August 8, 2012 at 11:01 AM #749738Diego MamaniParticipant[quote=flu]He gave a list of them from big drug companies, to consumer staples, to oil/energy…[/quote]
Excellent advice from FLU and AN. Hey FLU, did you save the advisor’s list?
August 8, 2012 at 11:27 AM #749742CoronitaParticipant[quote=Diego Mamani][quote=flu]He gave a list of them from big drug companies, to consumer staples, to oil/energy…[/quote]
Excellent advice from FLU and AN. Hey FLU, did you save the advisor’s list?[/quote]
I’ll dig it up… Unfortunately, it was like 2.5 years ago. And unfortunately he passed away.
The ones I acted on were at the time were
CVX
XOM
PM
MO
PG
K
DOW
LLY
KFT
JNJ (Blah…total crap)Those companies where not trading anywhere near where they are today. So dividend was close to 4-5% in most of them at the time. A lot of them are now closer to 2-3%, which would make me think twice right now.
FWIW: BP was not on his list at the time.

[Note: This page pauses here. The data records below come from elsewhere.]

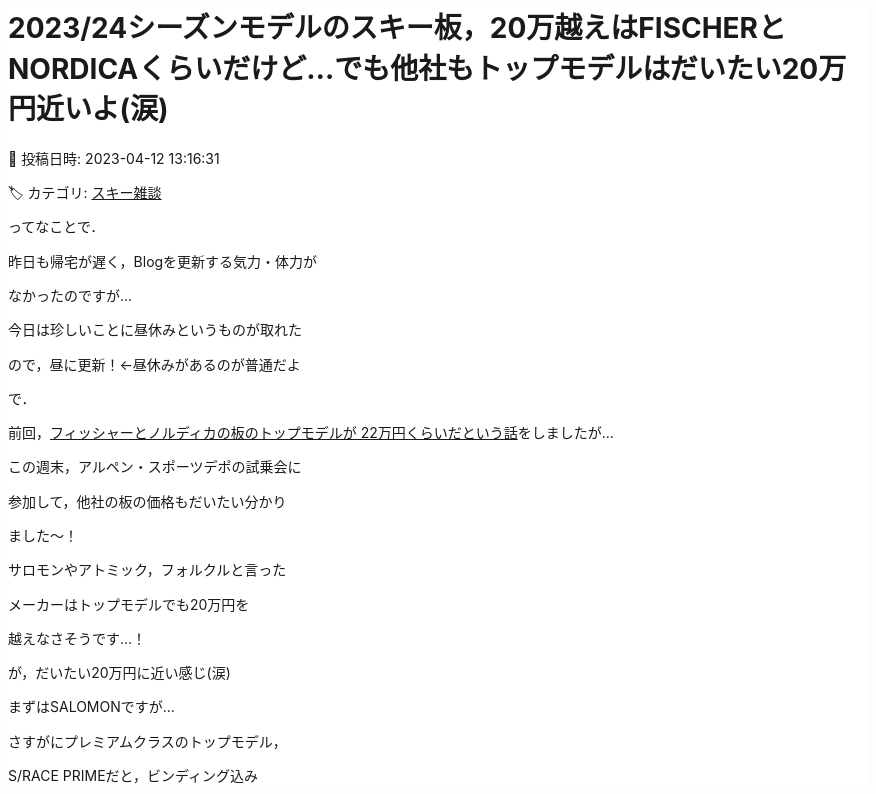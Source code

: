 # 2023/24シーズンモデルのスキー板，20万越えはFISCHERとNORDICAくらいだけど…でも他社もトップモデルはだいたい20万円近いよ(涙)

📅 投稿日時: 2023-04-12 13:16:31

🏷️ カテゴリ: [スキー雑談](c1f9d2cb7478308da16419928ea3945e9.md)

ってなことで．


昨日も帰宅が遅く，Blogを更新する気力・体力が


なかったのですが…





今日は珍しいことに昼休みというものが取れた


ので，昼に更新！←昼休みがあるのが普通だよ





で．


前回，[フィッシャーとノルディカの板のトップモデルが
22万円くらいだという話](e61bd38b414c00bd10c2bf61de1ef2070.md)をしましたが…





この週末，アルペン・スポーツデポの試乗会に


参加して，他社の板の価格もだいたい分かり


ました～！





サロモンやアトミック，フォルクルと言った


メーカーはトップモデルでも20万円を


越えなさそうです…！


が，だいたい20万円に近い感じ(涙)





まずはSALOMONですが…


さすがにプレミアムクラスのトップモデル，


S/RACE PRIMEだと，ビンディング込み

Problem with investing is the rules keep changing. Bush era tax cut expiration will make you think twice about dividend investment strategy…If it ends up counting as close to ordinary income, it doesn’t end up being very tax efficient and there are probably conparable investments with slightly better returns albeit slightly more risk and work but nevertheless taxed about the same.
….Part of the reason why this year I moved some out of the stock market, and bought (buying) rental property.. Aside from diversifying risk, rental (albeit more PITA factor involved) has variables to play with when it comes to tax time.
August 9, 2012 at 11:05 AM #749840Diego MamaniParticipantThank you FLU, I’ll look into them. Back in March of 2009 there was so much pessimism around… I decided to buy a few dividend stocks such as GE, PVR, USB-PG (a bond-like preferred stock), etc. In the coming months all of them doubled in value, but I was such a chicken, I didn’t put more than $10K or $15K in each.